_AIM OF THE EXERCISE_
An acceptable response holds only the line containing "We notice, that" and every line after it to the end of the records, each reproduced exactly.

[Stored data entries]
====

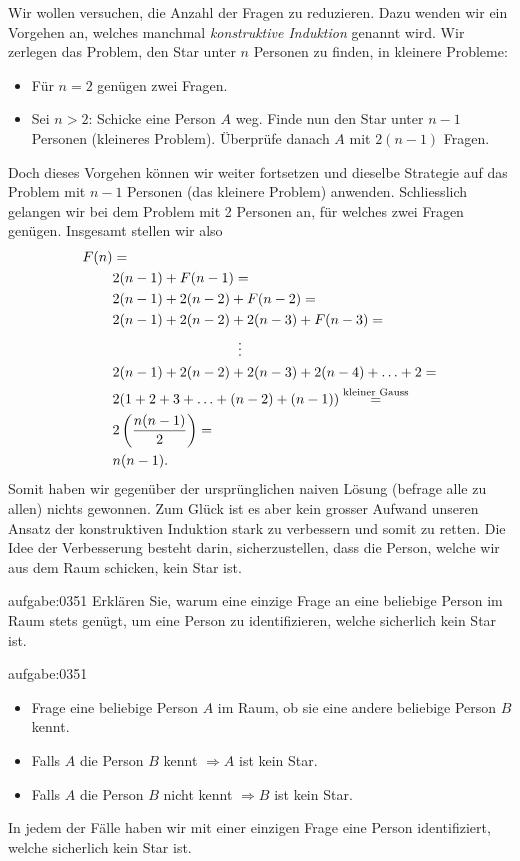 Wir wollen versuchen, die Anzahl der Fragen zu reduzieren. Dazu wenden wir ein Vorgehen an, welches manchmal \textit{konstruktive Induktion} genannt wird. Wir zerlegen das Problem, den Star unter $n$ Personen zu finden, in kleinere Probleme:
\begin{itemize}
    \item Für $n=2$ genügen zwei Fragen.
    \item Sei $n>2$: Schicke eine Person $A$ weg. Finde nun den Star unter $n-1$ Personen (kleineres Problem). Überprüfe danach $A$ mit $2(n-1)$ Fragen.
\end{itemize}
Doch dieses Vorgehen können wir weiter fortsetzen und dieselbe Strategie auf das Problem mit $n-1$ Personen (das kleinere Problem) anwenden. Schliesslich gelangen wir bei dem Problem mit 2 Personen an, für welches zwei Fragen genügen. Insgesamt stellen wir also
\begin{align*}
    F(n) &= \\
    &2(n-1) + F(n-1) =\\
    &2(n-1) + 2(n-2) + F(n-2) =\\
    &2(n-1) + 2(n-2) + 2(n-3) + F(n-3) =\\
    &\quad\quad\quad\quad\quad\quad\quad\quad\quad\vdots \\
    &2(n-1) + 2(n-2) + 2(n-3) + 2(n-4) + \ldots + 2 =\\
    &2(1 + 2 + 3 +\ldots + (n-2) + (n-1)) \stackrel{\text{kleiner Gauss}}{=} \\
    &2\left(\frac{n(n-1)}{2}\right) = \\
    &n(n-1).
\end{align*}
Somit haben wir gegenüber der ursprünglichen naiven Lösung (befrage alle zu allen) nichts gewonnen. Zum Glück ist es aber kein grosser Aufwand unseren Ansatz der konstruktiven Induktion stark zu verbessern und somit zu retten. Die Idee der Verbesserung besteht darin, sicherzustellen, dass die Person, welche wir aus dem Raum schicken, kein Star ist.
\begin{aufgabe}{aufgabe:0351}
Erklären Sie, warum eine einzige Frage an eine beliebige Person im Raum stets genügt, um eine Person zu identifizieren, welche sicherlich kein Star ist.
\end{aufgabe}
\begin{antwort}{aufgabe:0351}
\begin{itemize}
    \item Frage eine beliebige Person $A$ im Raum, ob sie eine andere beliebige Person $B$ kennt.
    \item Falls $A$ die Person $B$ kennt $\Rightarrow A$ ist kein Star.
    \item Falls $A$ die Person $B$ nicht kennt $\Rightarrow B$ ist kein Star.
\end{itemize}
In jedem der Fälle haben wir mit einer einzigen Frage eine Person identifiziert, welche sicherlich kein Star ist.
\end{antwort}
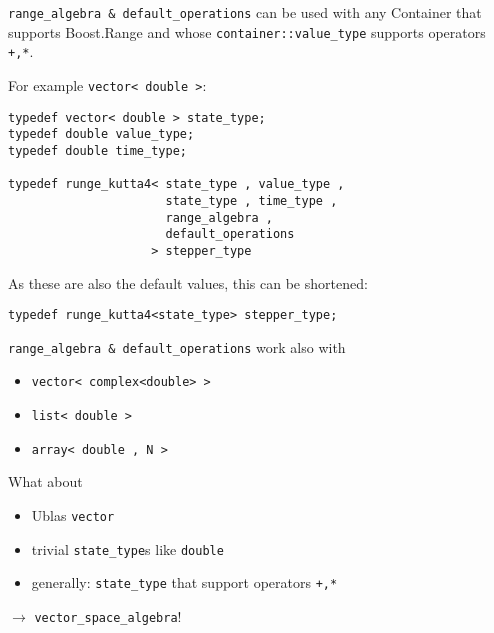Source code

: \begin{frame}[fragile]

\lstinline+range_algebra & default_operations+ can be used with any Container that supports Boost.Range and whose \lstinline+container::value_type+ supports operators \lstinline!+,*!.

For example \lstinline+vector< double >+:
\begin{lstlisting}
typedef vector< double > state_type;
typedef double value_type;
typedef double time_type;

typedef runge_kutta4< state_type , value_type , 
                      state_type , time_type , 
                      range_algebra , 
                      default_operations 
                    > stepper_type
\end{lstlisting}
As these are also the default values, this can be shortened:
\begin{lstlisting}
typedef runge_kutta4<state_type> stepper_type; 
\end{lstlisting}

\end{frame}


\begin{frame}[fragile]
 \lstinline+range_algebra & default_operations+ work also with

\begin{itemize}
 \item \lstinline+vector< complex<double> >+
 \item \lstinline+list< double >+
 \item \lstinline+array< double , N >+
\end{itemize}

\pause
What about
\begin{itemize}
 \item Ublas \lstinline+vector+
 \item trivial \lstinline+state_type+s like \lstinline+double+
 \item generally: \lstinline+state_type+ that support operators \lstinline!+,*!
\end{itemize}

\vspace{1em}
\centerline{$\longrightarrow$ \lstinline+vector_space_algebra+!}

\end{frame}


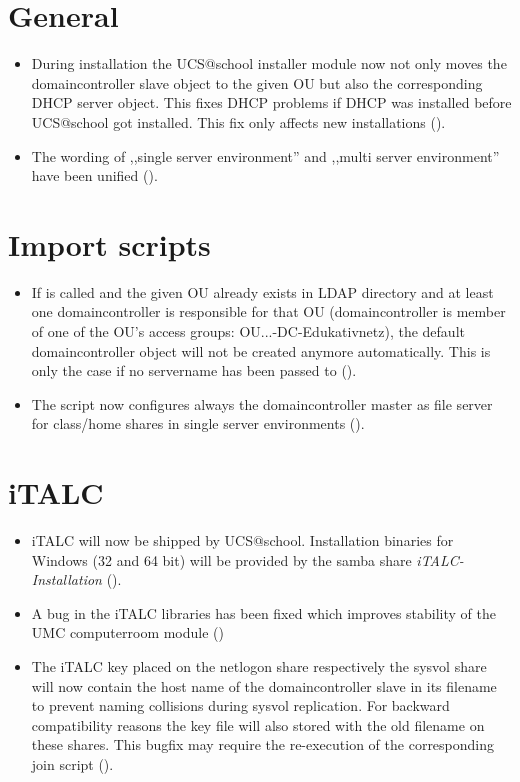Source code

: \section{General}
\begin{itemize}
\item During installation the UCS@school installer module now not only moves the domaincontroller slave object
  to the given OU but also the corresponding DHCP server object. This fixes DHCP problems if DHCP was
  installed before UCS@school got installed. This fix only affects new installations ().
\item The wording of ,,single server environment'' and ,,multi server environment'' have been unified ().
\end{itemize}

\section{Import scripts}
\begin{itemize}
\item If  is called and the given OU already exists in LDAP directory and at least one
  domaincontroller is responsible for that OU (domaincontroller is member of one of the OU's access groups:
  OU...-DC-Edukativnetz), the default domaincontroller object will not be created anymore automatically. This
  is only the case if no servername has been passed to  ().
\item The script  now configures always the domaincontroller master as file server for
      class/home shares in single server environments ().
\end{itemize}
 
\section{iTALC}
\begin{itemize}
\item iTALC will now be shipped by UCS@school. Installation binaries for Windows (32 and 64 bit) will be
  provided by the samba share \emph{iTALC-Installation} ().
\item A bug in the iTALC libraries has been fixed which improves stability of the UMC computerroom module ()
\item The iTALC key placed on the netlogon share respectively the sysvol share will now contain the host name
      of the domaincontroller slave in its filename to prevent naming collisions during sysvol replication. 
      For backward compatibility reasons the key file will also stored with the old filename on these shares. This
      bugfix may require the re-execution of the corresponding join script ().
\end{itemize}

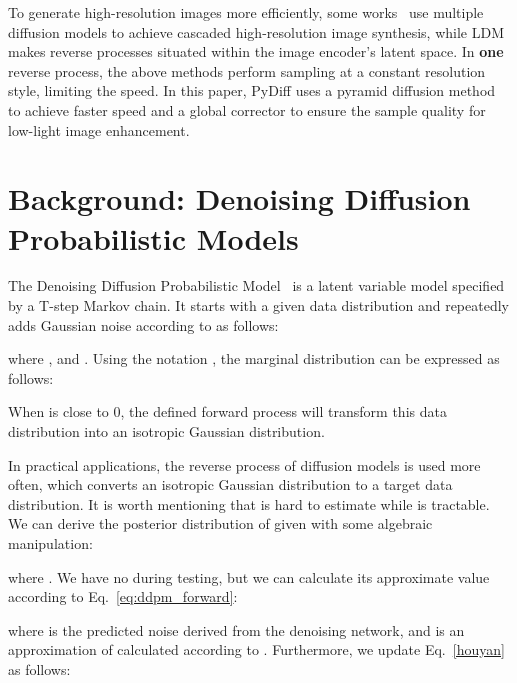 \documentclass{article}
\begin{document}
To generate high-resolution images more efficiently, some works~\cite{saharia2022image,ho2022cascaded,fan2022frido} use multiple diffusion models to achieve cascaded high-resolution image synthesis, while LDM~\cite{rombach2022high} makes reverse processes situated within the image encoder's latent space. In \textbf{one} reverse process, the above methods perform sampling at a constant resolution style, limiting the speed. In this paper, PyDiff uses a pyramid diffusion method to achieve faster speed and a global corrector to ensure the sample quality for low-light image enhancement.







\section{Background: Denoising Diffusion Probabilistic Models}



\label{background}
The Denoising Diffusion Probabilistic Model~\cite{ho2020denoising,song2020denoising} is a latent variable model specified by a T-step Markov chain. It starts with a given data distribution  and repeatedly adds Gaussian noise according to  as follows:

where , and .
Using the notation , the marginal distribution  can be expressed as follows:

When  is close to 0, the defined forward process will transform this data distribution into an isotropic Gaussian distribution.


In practical applications, the reverse process of diffusion models is used more often, which converts an isotropic Gaussian distribution to a target data distribution. It is worth mentioning that  is hard to estimate while  is tractable. We can derive the posterior distribution of  given  with some algebraic manipulation:
\begin{linenomath}

\end{linenomath}
where . 
We have no  during testing, but we can calculate its approximate value according to Eq.~\eqref{eq:ddpm_forward}:

where  is the predicted noise derived from the denoising network, and   is an approximation of  calculated according to . Furthermore, we update Eq.~\eqref{houyan} as follows:
\end{document}
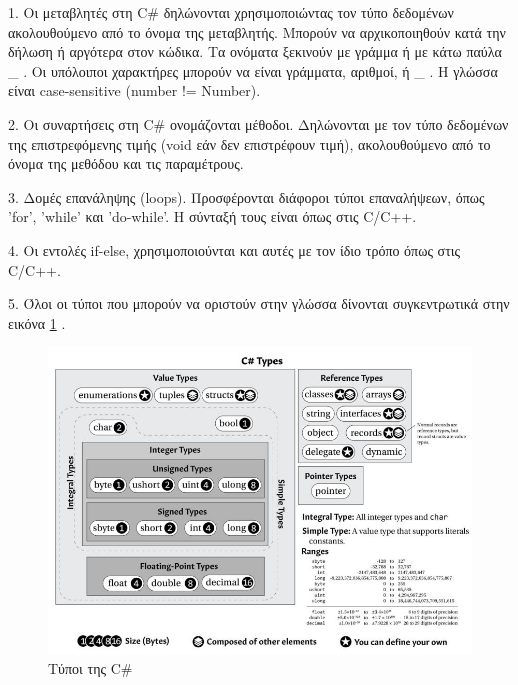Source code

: 1. Οι μεταβλητές στη C\# δηλώνονται χρησιμοποιώντας τον τύπο δεδομένων ακολουθούμενο από το όνομα της μεταβλητής. Μπορούν να αρχικοποιηθούν κατά την δήλωση ή αργότερα στον κώδικα. Τα ονόματα ξεκινούν με γράμμα ή με κάτω παύλα \_ . Οι υπόλοιποι χαρακτήρες μπορούν να είναι γράμματα, αριθμοί, ή \_ . Η γλώσσα είναι case-sensitive (number != Number). 



2. Οι συναρτήσεις στη C\# ονομάζονται μέθοδοι. Δηλώνονται με τον τύπο δεδομένων της επιστρεφόμενης τιμής (void εάν δεν επιστρέφουν τιμή), ακολουθούμενο από το όνομα της μεθόδου και τις παραμέτρους.



3. Δομές επανάληψης (loops). Προσφέρονται διάφοροι τύποι επαναλήψεων, όπως 'for', 'while' και 'do-while'. Η σύνταξή τους είναι όπως στις C/C++.



4. Οι εντολές if-else, χρησιμοποιούνται και αυτές με τον ίδιο τρόπο όπως στις C/C++.



5. Όλοι οι τύποι που μπορούν να οριστούν στην γλώσσα δίνονται συγκεντρωτικά στην εικόνα \ref{fig:types} \cite{typesbook}.

\begin{figure}[h!]
  \includegraphics[width=\fullwidthimage]{images/csharptypes.jpg}
  \caption{Τύποι της C\#}
  \label{fig:types}
\end{figure}


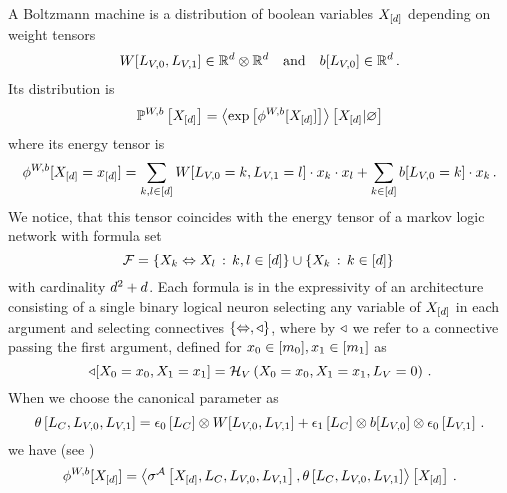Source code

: A Boltzmann machine is a distribution of boolean variables $X_{[d]}$ depending on weight tensors %
\begin{align*}
    W[L_{V,0},L_{V,1}] \in\mathbb{R}^{d}\otimes\mathbb{R}^{d} \quad \text{and} \quad b[L_{V,0}] \in\mathbb{R}^{d} \, .
\end{align*}
Its distribution is
\begin{align*}
    \mathbb{P}^{W,b}\left[X_{[d]}\right] = \left\langle \mathrm{exp}\left[\phi^{W,b}[X_{[d]}]\right]\right\rangle \left[ X_{[d]} | \varnothing \right]
\end{align*}
where its energy tensor is
\[ \phi^{W,b}[X_{[d]}=x_{[d]}] =
\sum_{k,l \in [d]}
W[L_{V,0}=k, L_{V,1}=l] \cdot x_{k} \cdot x_{l}
+ \sum_{k\in[d]} b[L_{V,0}=k] \cdot x_{k}\, . \]
We notice, that this tensor coincides with the energy tensor of a markov logic network with formula set
\[ \mathcal{F} = \{ X_{k} \Leftrightarrow X_{l} \, : \, k,l \in[d] \}
\cup \{ X_{k}\, : \, k\in[d] \} \, \]
with cardinality $d^2+d$.
Each formula is in the expressivity of an architecture consisting of a single binary logical neuron selecting any variable of $X_{[d]}$ in each argument and selecting connectives $\{\Leftrightarrow,\triangleleft\}$, where by $\triangleleft$ we refer to a connective passing the first argument, defined for $x_{0}\in[m_{0}], x_{1}\in[m_{1}]$ as
\[ \triangleleft[X_{0}=x_{0},X_{1}=x_{1}] = \mathcal{H}_{V}\left(X_{0}=x_{0},X_{1}=x_{1},L_{V}=0\right) \, . \]
When we choose the canonical parameter as
\[ \theta\left[L_{C},L_{V,0},L_{V,1}\right]
= \epsilon_{0}\left[L_{C}\right] \otimes W[L_{V,0},L_{V,1}]
+ \epsilon_{1}\left[L_{C}\right] \otimes b[L_{V,0}] \otimes  \epsilon_{0}\left[L_{V,1}\right] \, .
\]
we have (see )
\[ \phi^{W,b}[X_{[d]}] =
\left\langle \sigma^{\mathcal{A}}\left[X_{[d]},L_{C},L_{V,0},L_{V,1}\right],
    \theta\left[L_{C},L_{V,0},L_{V,1}\right]\right\rangle \left[ X_{[d]} \right] \, . \]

====

_OUTPUT_
We notice, that this tensor coincides with the energy tensor of a markov logic network with formula set
\[ \mathcal{F} = \{ X_{k} \Leftrightarrow X_{l} \, : \, k,l \in[d] \}
\cup \{ X_{k}\, : \, k\in[d] \} \, \]
with cardinality $d^2+d$.
Each formula is in the expressivity of an architecture consisting of a single binary logical neuron selecting any variable of $X_{[d]}$ in each argument and selecting connectives $\{\Leftrightarrow,\triangleleft\}$, where by $\triangleleft$ we refer to a connective passing the first argument, defined for $x_{0}\in[m_{0}], x_{1}\in[m_{1}]$ as
\[ \triangleleft[X_{0}=x_{0},X_{1}=x_{1}] = \mathcal{H}_{V}\left(X_{0}=x_{0},X_{1}=x_{1},L_{V}=0\right) \, . \]
When we choose the canonical parameter as
\[ \theta\left[L_{C},L_{V,0},L_{V,1}\right]
= \epsilon_{0}\left[L_{C}\right] \otimes W[L_{V,0},L_{V,1}]
+ \epsilon_{1}\left[L_{C}\right] \otimes b[L_{V,0}] \otimes  \epsilon_{0}\left[L_{V,1}\right] \, .
\]
we have (see )
\[ \phi^{W,b}[X_{[d]}] =
\left\langle \sigma^{\mathcal{A}}\left[X_{[d]},L_{C},L_{V,0},L_{V,1}\right],
    \theta\left[L_{C},L_{V,0},L_{V,1}\right]\right\rangle \left[ X_{[d]} \right] \, . \]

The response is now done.